THE TASK: The answer must be an exact copy of the records below, with every picture left out.

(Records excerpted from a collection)
★ ★ ★

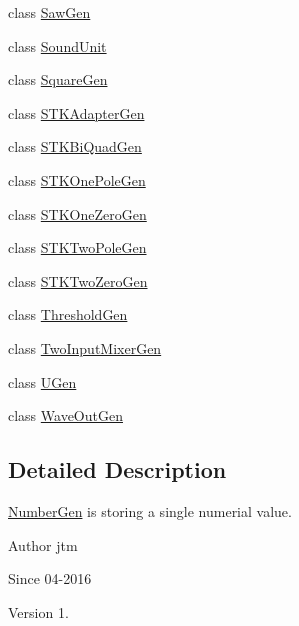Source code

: \begin{DoxyCompactItemize}
class \hyperlink{classunit_1_1SawGen}{Saw\-Gen}
\item 
class \hyperlink{classunit_1_1SoundUnit}{Sound\-Unit}
\item 
class \hyperlink{classunit_1_1SquareGen}{Square\-Gen}
\item 
class \hyperlink{classunit_1_1STKAdapterGen}{S\-T\-K\-Adapter\-Gen}
\item 
class \hyperlink{classunit_1_1STKBiQuadGen}{S\-T\-K\-Bi\-Quad\-Gen}
\item 
class \hyperlink{classunit_1_1STKOnePoleGen}{S\-T\-K\-One\-Pole\-Gen}
\item 
class \hyperlink{classunit_1_1STKOneZeroGen}{S\-T\-K\-One\-Zero\-Gen}
\item 
class \hyperlink{classunit_1_1STKTwoPoleGen}{S\-T\-K\-Two\-Pole\-Gen}
\item 
class \hyperlink{classunit_1_1STKTwoZeroGen}{S\-T\-K\-Two\-Zero\-Gen}
\item 
class \hyperlink{classunit_1_1ThresholdGen}{Threshold\-Gen}
\item 
class \hyperlink{classunit_1_1TwoInputMixerGen}{Two\-Input\-Mixer\-Gen}
\item 
class \hyperlink{classunit_1_1UGen}{U\-Gen}
\item 
class \hyperlink{classunit_1_1WaveOutGen}{Wave\-Out\-Gen}
\end{DoxyCompactItemize}


\subsection{Detailed Description}
\hyperlink{classunit_1_1NumberGen}{Number\-Gen} is storing a single numerial value.

\begin{DoxyAuthor}{Author}
jtm 
\end{DoxyAuthor}
\begin{DoxySince}{Since}
04-\/2016 
\end{DoxySince}
\begin{DoxyVersion}{Version}
1. 
\end{DoxyVersion}
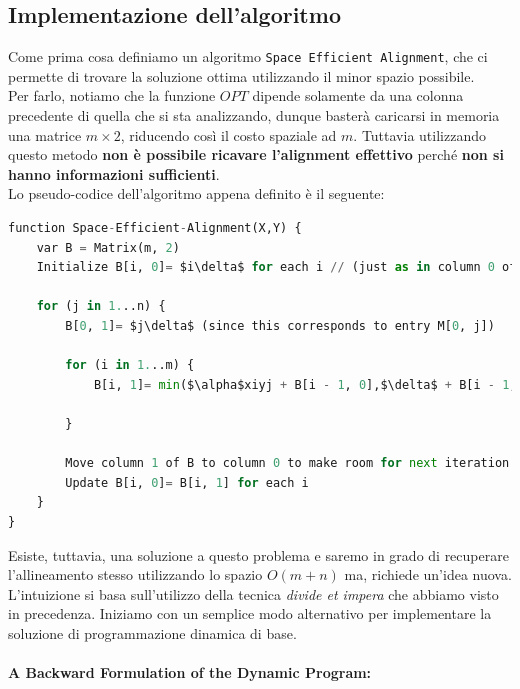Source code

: \subsection{Implementazione dell'algoritmo}

Come prima cosa definiamo un algoritmo
\texttt{Space\ Efficient\ Alignment}, che ci permette di trovare la
soluzione ottima utilizzando il minor spazio possibile.\\ Per farlo,
notiamo che la funzione $OPT$ dipende solamente da una colonna
precedente di quella che si sta analizzando, dunque basterà caricarsi in
memoria una matrice $m \times 2$, riducendo così il costo spaziale ad
$m$. Tuttavia utilizzando questo metodo \textbf{non è possibile
  ricavare l'alignment effettivo} perché \textbf{non si hanno informazioni
  sufficienti}.\\

Lo pseudo-codice dell'algoritmo appena definito è il seguente:

\begin{lstlisting}[language=Python, mathescape=true]
function Space-Efficient-Alignment(X,Y) {
    var B = Matrix(m, 2)
    Initialize B[i, 0]= $i\delta$ for each i // (just as in column 0 of M)

    for (j in 1...n) {
        B[0, 1]= $j\delta$ (since this corresponds to entry M[0, j])

        for (i in 1...m) {
            B[i, 1]= min($\alpha$xiyj + B[i - 1, 0],$\delta$ + B[i - 1, 1], $\delta$ + B[i, 0])

        }

        Move column 1 of B to column 0 to make room for next iteration:
        Update B[i, 0]= B[i, 1] for each i
    }
}
\end{lstlisting}

Esiste, tuttavia, una soluzione a questo problema e saremo in grado di
recuperare l'allineamento stesso utilizzando lo spazio $O(m + n)$ ma,
richiede un'idea nuova. L'intuizione si basa sull'utilizzo della tecnica
\emph{divide et impera} che abbiamo visto in precedenza. Iniziamo con un
semplice modo alternativo per implementare la soluzione di
programmazione dinamica di base.

\paragraph{A Backward Formulation of the Dynamic Program:}\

★ ★ ★

RESPONSE TO THE EXERCISE:
Source code

: \begin{DoxyCompactItemize}
class \hyperlink{classunit_1_1SawGen}{Saw\-Gen}
\item 
class \hyperlink{classunit_1_1SoundUnit}{Sound\-Unit}
\item 
class \hyperlink{classunit_1_1SquareGen}{Square\-Gen}
\item 
class \hyperlink{classunit_1_1STKAdapterGen}{S\-T\-K\-Adapter\-Gen}
\item 
class \hyperlink{classunit_1_1STKBiQuadGen}{S\-T\-K\-Bi\-Quad\-Gen}
\item 
class \hyperlink{classunit_1_1STKOnePoleGen}{S\-T\-K\-One\-Pole\-Gen}
\item 
class \hyperlink{classunit_1_1STKOneZeroGen}{S\-T\-K\-One\-Zero\-Gen}
\item 
class \hyperlink{classunit_1_1STKTwoPoleGen}{S\-T\-K\-Two\-Pole\-Gen}
\item 
class \hyperlink{classunit_1_1STKTwoZeroGen}{S\-T\-K\-Two\-Zero\-Gen}
\item 
class \hyperlink{classunit_1_1ThresholdGen}{Threshold\-Gen}
\item 
class \hyperlink{classunit_1_1TwoInputMixerGen}{Two\-Input\-Mixer\-Gen}
\item 
class \hyperlink{classunit_1_1UGen}{U\-Gen}
\item 
class \hyperlink{classunit_1_1WaveOutGen}{Wave\-Out\-Gen}
\end{DoxyCompactItemize}


\subsection{Detailed Description}
\hyperlink{classunit_1_1NumberGen}{Number\-Gen} is storing a single numerial value.

\begin{DoxyAuthor}{Author}
jtm 
\end{DoxyAuthor}
\begin{DoxySince}{Since}
04-\/2016 
\end{DoxySince}
\begin{DoxyVersion}{Version}
1. 
\end{DoxyVersion}
Source code

: \subsection{Implementazione dell'algoritmo}

Come prima cosa definiamo un algoritmo
\texttt{Space\ Efficient\ Alignment}, che ci permette di trovare la
soluzione ottima utilizzando il minor spazio possibile.\\ Per farlo,
notiamo che la funzione $OPT$ dipende solamente da una colonna
precedente di quella che si sta analizzando, dunque basterà caricarsi in
memoria una matrice $m \times 2$, riducendo così il costo spaziale ad
$m$. Tuttavia utilizzando questo metodo \textbf{non è possibile
  ricavare l'alignment effettivo} perché \textbf{non si hanno informazioni
  sufficienti}.\\

Lo pseudo-codice dell'algoritmo appena definito è il seguente:

\begin{lstlisting}[language=Python, mathescape=true]
function Space-Efficient-Alignment(X,Y) {
    var B = Matrix(m, 2)
    Initialize B[i, 0]= $i\delta$ for each i // (just as in column 0 of M)

    for (j in 1...n) {
        B[0, 1]= $j\delta$ (since this corresponds to entry M[0, j])

        for (i in 1...m) {
            B[i, 1]= min($\alpha$xiyj + B[i - 1, 0],$\delta$ + B[i - 1, 1], $\delta$ + B[i, 0])

        }

        Move column 1 of B to column 0 to make room for next iteration:
        Update B[i, 0]= B[i, 1] for each i
    }
}
\end{lstlisting}

Esiste, tuttavia, una soluzione a questo problema e saremo in grado di
recuperare l'allineamento stesso utilizzando lo spazio $O(m + n)$ ma,
richiede un'idea nuova. L'intuizione si basa sull'utilizzo della tecnica
\emph{divide et impera} che abbiamo visto in precedenza. Iniziamo con un
semplice modo alternativo per implementare la soluzione di
programmazione dinamica di base.

\paragraph{A Backward Formulation of the Dynamic Program:}\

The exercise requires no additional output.